Rien ne peut les arrêter, pas même les instructions préfectorales dont le chef se gausse comme de sa première liquette. Ils osent tout, et surtout l’intimidation. On sucre les budgets des sans dents, on exécute le responsable du parc arboré, il n’avait pas claqué des talons devant une sommité. Tous sont matés … ou jetés. Plus une voix ne s’élève, la lâcheté étend son emprise et les compromissions tissent la toile d’araignée qui retient les pleutres prisonniers. Au Château des échines courbées hantent les couloirs désertés.

L’homme des fonds vautour exhibe son absolue amoralité. En haut de l’affiche des stars du dépeçage des sociétés en difficulté il se la joue Ponce Pilate. Alors s’il faut casser autant recruter un tueur, un tricard sulfureux, un as de la carabistouille, on le fera par provocation. Pour bien montrer qu’on a tous les droits, que les bonnes pratiques en usage chez les maires bien élevés ici on n’en a rien à cirer.


http://notrevesinet.com/pdf/corbeau.pdfReste le blog, rare ilot de résistance quand d’autres se sont couchés. Les 24 sauf 2 ont voté la fatwa, l'auteur coupable d'avoir ravivé la mémoire des laissés pour compte, chez Eurocel, chez Trouvé Leclère … le corbeau du système (toujours le même) lâche son fiel sur les billets quotidiens. La maladie mentale est son thème le plus cher … De la production du jour d'hier – une douzaine de posts - émane un relent nauséeux. -(à droite)

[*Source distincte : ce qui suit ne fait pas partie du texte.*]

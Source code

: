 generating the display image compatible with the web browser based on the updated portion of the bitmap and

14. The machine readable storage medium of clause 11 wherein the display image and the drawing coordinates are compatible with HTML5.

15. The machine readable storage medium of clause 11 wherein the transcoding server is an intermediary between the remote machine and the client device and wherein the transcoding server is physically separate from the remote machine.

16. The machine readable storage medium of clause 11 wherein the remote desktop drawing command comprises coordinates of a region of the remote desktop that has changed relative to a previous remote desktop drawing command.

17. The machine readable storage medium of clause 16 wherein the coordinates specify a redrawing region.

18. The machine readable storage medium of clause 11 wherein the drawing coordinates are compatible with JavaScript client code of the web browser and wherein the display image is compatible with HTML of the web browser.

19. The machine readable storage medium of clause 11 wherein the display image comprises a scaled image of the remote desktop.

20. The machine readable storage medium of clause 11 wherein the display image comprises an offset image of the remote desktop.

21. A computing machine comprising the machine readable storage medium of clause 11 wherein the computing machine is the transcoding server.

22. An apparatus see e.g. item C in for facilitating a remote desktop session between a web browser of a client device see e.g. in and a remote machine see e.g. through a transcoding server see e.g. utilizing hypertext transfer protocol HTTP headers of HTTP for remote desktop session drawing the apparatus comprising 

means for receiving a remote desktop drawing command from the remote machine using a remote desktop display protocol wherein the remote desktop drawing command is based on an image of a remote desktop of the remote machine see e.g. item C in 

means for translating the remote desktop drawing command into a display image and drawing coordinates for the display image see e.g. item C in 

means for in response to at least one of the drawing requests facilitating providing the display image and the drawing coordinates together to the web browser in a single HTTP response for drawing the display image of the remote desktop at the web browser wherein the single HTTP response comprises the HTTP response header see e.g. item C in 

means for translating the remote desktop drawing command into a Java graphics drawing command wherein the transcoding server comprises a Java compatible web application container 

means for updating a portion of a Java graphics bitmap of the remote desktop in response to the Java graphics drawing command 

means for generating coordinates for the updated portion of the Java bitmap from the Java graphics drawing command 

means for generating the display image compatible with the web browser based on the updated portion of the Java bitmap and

La triste réalité du Château bâtie sur la veulerie et la couardise de petits bougres – dont tous (sauf un) par démission, par lâcheté contribuent à laisser grignoter la démocratie.

Le 18 décembre pour un séminaire le maître des lieux a convoqué les 24 dignitaires ...


C'est quoi "L'ordre du jour"  ... ? 



Le scandale du souterrain !

Le même panneau manque à l'autre extrémité
17 jours, a minima, le temps qu’il aura fallu pour remettre un panneau en place (du type ci-contre) !!! Avec un peu de chance mercredi soir le souterrain République, dans le sens est-ouest, sera rendu à la circulation.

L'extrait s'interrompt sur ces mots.